The Fort Bragg Orca
Orca beach strandings are rare. So rare, in fact, that there are fewer than 30 skeletons on display worldwide.
In April 2015, an Orca was found on the beach at MacKerricher State Park, just north of Ft. Bragg.
Spanning 26-feet, the Fort Bragg Orca will be the largest Orca skeleton on display in North America and second largest in the world.
Because it is so rare to work on an Orca, this stranding brought the Noyo Center for Marine Science staff together with scientists from The Marine Mammal Center, California Academy of Sciences, Humboldt State University, College of the Redwoods, and others to perform the necropsy on the beach. The necropsy report determined that this animal drowned from having been entangled in the fishing line from a crab pot.
Jeffrey Jacobsen, a biology instructor at Humboldt State University and Noyo Center advisor, was among those researchers who helped orchestrate the process of safely salvaging and storing the bones, and conducting research. Incredibly enough, in his 30-year career as researcher and educator studying marine mammals, this was only his second occasion to work on an Orca.
One of nature’s top predators, we still know so little about the Orca. The Noyo Center is dedicated to making the most of this educational opportunity to learn about such a mysterious and formidable creature, and more so, how to prevent such tragedies in the future.
Though difficult to identify, consensus among the researchers pointed to the Fort Bragg Orca as a “transient” type from Alaska. It is rare for an Alaskan transient to travel our coastal waters.
Though scientists estimate the Orca at having been a young adult, the teeth are currently under analysis to reveal the exact age.
We are fortunate to be part of community committed to caring for and protecting nature’s creatures, and though unique, this event proved the rule; a local mortician helped to preserve one of the eyeballs, and a physician volunteered to x-ray a fin weighing around 400 lbs. Why the x-ray? Most people don’t realize that the fin is comprised of many tiny bones, making an X-ray critical for accurate placement when reconstructing the skeleton. Scientists also worked with a local contractor employing spray insulation to make a mold of the iconic dorsal fin, a key identifier and tracker of the Orca.
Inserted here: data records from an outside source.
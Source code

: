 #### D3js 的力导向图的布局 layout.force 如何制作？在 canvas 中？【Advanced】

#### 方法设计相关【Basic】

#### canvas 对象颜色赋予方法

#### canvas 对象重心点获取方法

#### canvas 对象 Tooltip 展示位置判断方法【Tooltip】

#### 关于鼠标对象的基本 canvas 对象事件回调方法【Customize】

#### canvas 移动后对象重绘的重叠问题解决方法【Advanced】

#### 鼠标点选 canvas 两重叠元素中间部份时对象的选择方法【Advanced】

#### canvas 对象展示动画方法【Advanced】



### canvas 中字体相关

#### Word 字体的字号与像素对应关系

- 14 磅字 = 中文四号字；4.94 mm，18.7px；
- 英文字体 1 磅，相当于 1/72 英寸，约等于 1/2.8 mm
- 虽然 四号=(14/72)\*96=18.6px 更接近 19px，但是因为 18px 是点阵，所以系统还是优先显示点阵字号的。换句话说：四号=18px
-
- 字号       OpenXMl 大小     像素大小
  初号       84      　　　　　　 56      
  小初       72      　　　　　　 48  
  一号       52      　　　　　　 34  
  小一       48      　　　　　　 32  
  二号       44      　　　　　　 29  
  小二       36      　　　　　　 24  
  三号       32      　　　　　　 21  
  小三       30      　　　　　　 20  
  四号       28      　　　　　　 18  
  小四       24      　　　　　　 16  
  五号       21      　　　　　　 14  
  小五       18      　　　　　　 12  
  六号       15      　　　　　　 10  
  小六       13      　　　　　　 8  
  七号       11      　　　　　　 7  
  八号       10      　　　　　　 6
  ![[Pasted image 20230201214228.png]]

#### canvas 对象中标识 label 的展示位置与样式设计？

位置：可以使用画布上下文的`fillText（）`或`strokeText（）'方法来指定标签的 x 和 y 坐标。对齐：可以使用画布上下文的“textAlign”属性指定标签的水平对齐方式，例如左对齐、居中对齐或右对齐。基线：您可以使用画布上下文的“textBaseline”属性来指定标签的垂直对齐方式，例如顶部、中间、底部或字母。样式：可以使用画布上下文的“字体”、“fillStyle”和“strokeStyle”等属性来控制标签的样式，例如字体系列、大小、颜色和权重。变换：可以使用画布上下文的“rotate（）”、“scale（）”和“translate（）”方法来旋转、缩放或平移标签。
Though deeply tragic, the Noyo Center will honor the Orca and serve science by conducting research that could not have been done otherwise. Unfortunately, with increased human presence on the world’s oceans, the more interactions between people and animal, the more common such heartbreaking occurrences. It is incumbent upon us to find solutions. Part of the Noyo Center’s mission is to explore how to live sustainably on the coast. The Orca specimen will aid us in furthering these goals.